Go through the data below and return each line containing the word "Introducción".
==== Provided records
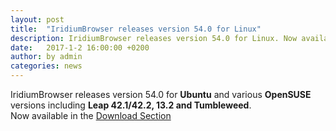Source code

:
 ```yaml
---
layout: post
title:  "IridiumBrowser releases version 54.0 for Linux"
description: IridiumBrowser releases version 54.0 for Linux. Now available for Download.
date:   2017-1-2 16:00:00 +0200
author:	by admin
categories: news
---
```

IridiumBrowser releases version 54.0 for **Ubuntu** and various **OpenSUSE** versions including **Leap 42.1/42.2, 13.2 and Tumbleweed**.      
Now available in the [Download Section](/download.html "download IridiumBrowser v54.0") 
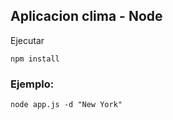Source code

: ## Aplicacion clima - Node

Ejecutar
```
npm install
```

### Ejemplo:
```
node app.js -d "New York"
```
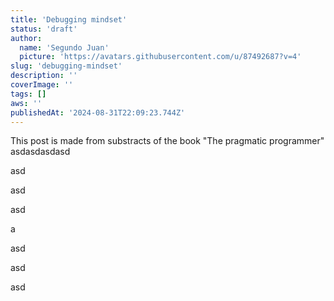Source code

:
 ```yaml
---
title: 'Debugging mindset'
status: 'draft'
author:
  name: 'Segundo Juan'
  picture: 'https://avatars.githubusercontent.com/u/87492687?v=4'
slug: 'debugging-mindset'
description: ''
coverImage: ''
tags: []
aws: ''
publishedAt: '2024-08-31T22:09:23.744Z'
---
```


This post is made from substracts of the book "The pragmatic programmer" asdasdasdasd

asd

asd

asd

a

asd

asd

asd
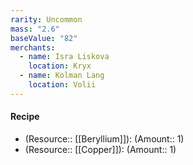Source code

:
 ```yaml
---
rarity: Uncommon
mass: "2.6"
baseValue: "82"
merchants:
  - name: Isra Liskova
    location: Kryx
  - name: Kolman Lang
    location: Volii
---
```

#### Recipe
- (Resource:: [[Beryllium]]): (Amount:: 1)
- (Resource:: [[Copper]]): (Amount:: 1)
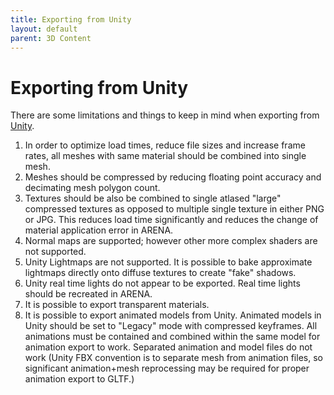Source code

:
 ```yaml
---
title: Exporting from Unity
layout: default
parent: 3D Content
---
```


# Exporting from Unity

There are some limitations and things to keep in mind when exporting from [Unity](https://unity.com).

1. In order to optimize load times, reduce file sizes and increase frame rates, all meshes with same material should be combined into single mesh.
1. Meshes should be compressed by reducing floating point accuracy and decimating mesh polygon count.
1. Textures should be also be combined to single atlased "large" compressed textures as opposed to multiple single texture in either PNG or JPG. This reduces load time significantly and reduces the change of material application error in ARENA.
1. Normal maps are supported; however other more complex shaders are not supported.
1. Unity Lightmaps are not supported. It is possible to bake approximate lightmaps directly onto diffuse textures to create "fake" shadows.
1. Unity real time lights do not appear to be exported. Real time lights should be recreated in ARENA.
1. It is possible to export transparent materials.
1. It is possible to export animated models from Unity. Animated models in Unity should be set to "Legacy" mode with compressed keyframes. All animations must be contained and combined within the same model for animation export to work. Separated animation and model files do not work (Unity FBX convention is to separate mesh from animation files, so significant animation+mesh reprocessing may be required for proper animation export to GLTF.)
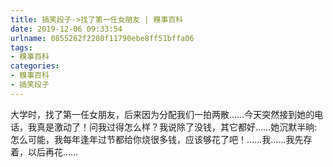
 ```yaml
---
title: 搞笑段子->找了第一任女朋友 | 糗事百科
date: 2019-12-06 09:33:54
urlname: 0855262f2208f11790ebe8ff51bffa06
tags: 
- 糗事百科
categories:
- 糗事百科
- 搞笑段子
---
```

大学时，找了第一任女朋友，后来因为分配我们一拍两散……今天突然接到她的电话，我真是激动了！问我过得怎么样？我说除了没钱，其它都好……她沉默半晌:怎么可能，我每年逢年过节都给你烧很多钱，应该够花了吧！……我……我先存着，以后再花……


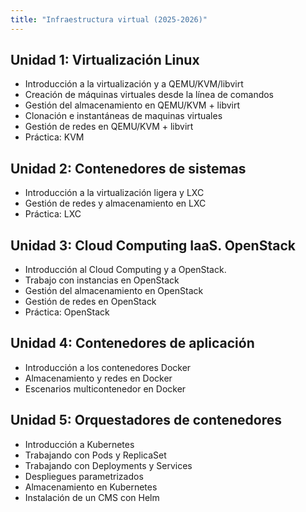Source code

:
 ```yaml
---
title: "Infraestructura virtual (2025-2026)"
---
```


## Unidad 1: Virtualización Linux

* Introducción a la virtualización y a QEMU/KVM/libvirt
* Creación de máquinas virtuales desde la línea de comandos
* Gestión del almacenamiento en QEMU/KVM + libvirt
* Clonación e instantáneas de maquinas virtuales
* Gestión de redes en QEMU/KVM + libvirt
* Práctica: KVM

## Unidad 2: Contenedores de sistemas

* Introducción a la virtualización ligera y LXC
* Gestión de redes y almacenamiento en LXC
* Práctica: LXC

## Unidad 3: Cloud Computing IaaS. OpenStack 

* Introducción al Cloud Computing y a OpenStack.
* Trabajo con instancias en OpenStack
* Gestión del almacenamiento en OpenStack
* Gestión de redes en OpenStack
* Práctica: OpenStack

## Unidad 4: Contenedores de aplicación

* Introducción a los contenedores Docker
* Almacenamiento y redes en Docker
* Escenarios multicontenedor en Docker

## Unidad 5: Orquestadores de contenedores

* Introducción a Kubernetes
* Trabajando con Pods y ReplicaSet
* Trabajando con Deployments y Services
* Despliegues parametrizados
* Almacenamiento en Kubernetes
* Instalación de un CMS con Helm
========
**Reply**.
* Introducción a la virtualización y a QEMU/KVM/libvirt
* Introducción a la virtualización ligera y LXC
* Introducción al Cloud Computing y a OpenStack.
* Introducción a los contenedores Docker
* Introducción a Kubernetes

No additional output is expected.